• _Activity_
Write out every line exactly, from the first line of the records below through the line that contains "Interview Material: Specific".

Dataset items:
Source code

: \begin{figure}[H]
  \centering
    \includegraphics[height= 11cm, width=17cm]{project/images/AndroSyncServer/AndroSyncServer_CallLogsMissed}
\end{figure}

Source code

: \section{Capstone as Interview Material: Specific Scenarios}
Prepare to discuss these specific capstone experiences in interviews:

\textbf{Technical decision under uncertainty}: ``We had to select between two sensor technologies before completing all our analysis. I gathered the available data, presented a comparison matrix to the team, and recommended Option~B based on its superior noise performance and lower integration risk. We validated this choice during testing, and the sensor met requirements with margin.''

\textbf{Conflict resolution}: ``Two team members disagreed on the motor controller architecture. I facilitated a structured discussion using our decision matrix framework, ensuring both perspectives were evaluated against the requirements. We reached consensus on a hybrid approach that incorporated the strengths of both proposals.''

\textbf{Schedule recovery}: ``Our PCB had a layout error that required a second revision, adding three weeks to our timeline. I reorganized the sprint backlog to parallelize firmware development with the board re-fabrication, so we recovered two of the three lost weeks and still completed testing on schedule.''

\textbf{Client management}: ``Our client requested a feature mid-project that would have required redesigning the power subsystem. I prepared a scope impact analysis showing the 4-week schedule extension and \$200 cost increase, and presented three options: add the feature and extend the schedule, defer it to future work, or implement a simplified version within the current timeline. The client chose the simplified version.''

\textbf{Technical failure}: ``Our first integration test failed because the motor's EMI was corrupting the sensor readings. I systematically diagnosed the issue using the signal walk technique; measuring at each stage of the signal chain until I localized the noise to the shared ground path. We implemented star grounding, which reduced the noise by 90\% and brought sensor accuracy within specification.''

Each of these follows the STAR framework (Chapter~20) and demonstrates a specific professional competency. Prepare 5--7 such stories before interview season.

• _Reply to the task_
Source code

: \begin{figure}[H]
  \centering
    \includegraphics[height= 11cm, width=17cm]{project/images/AndroSyncServer/AndroSyncServer_CallLogsMissed}
\end{figure}

Source code

: \section{Capstone as Interview Material: Specific Scenarios}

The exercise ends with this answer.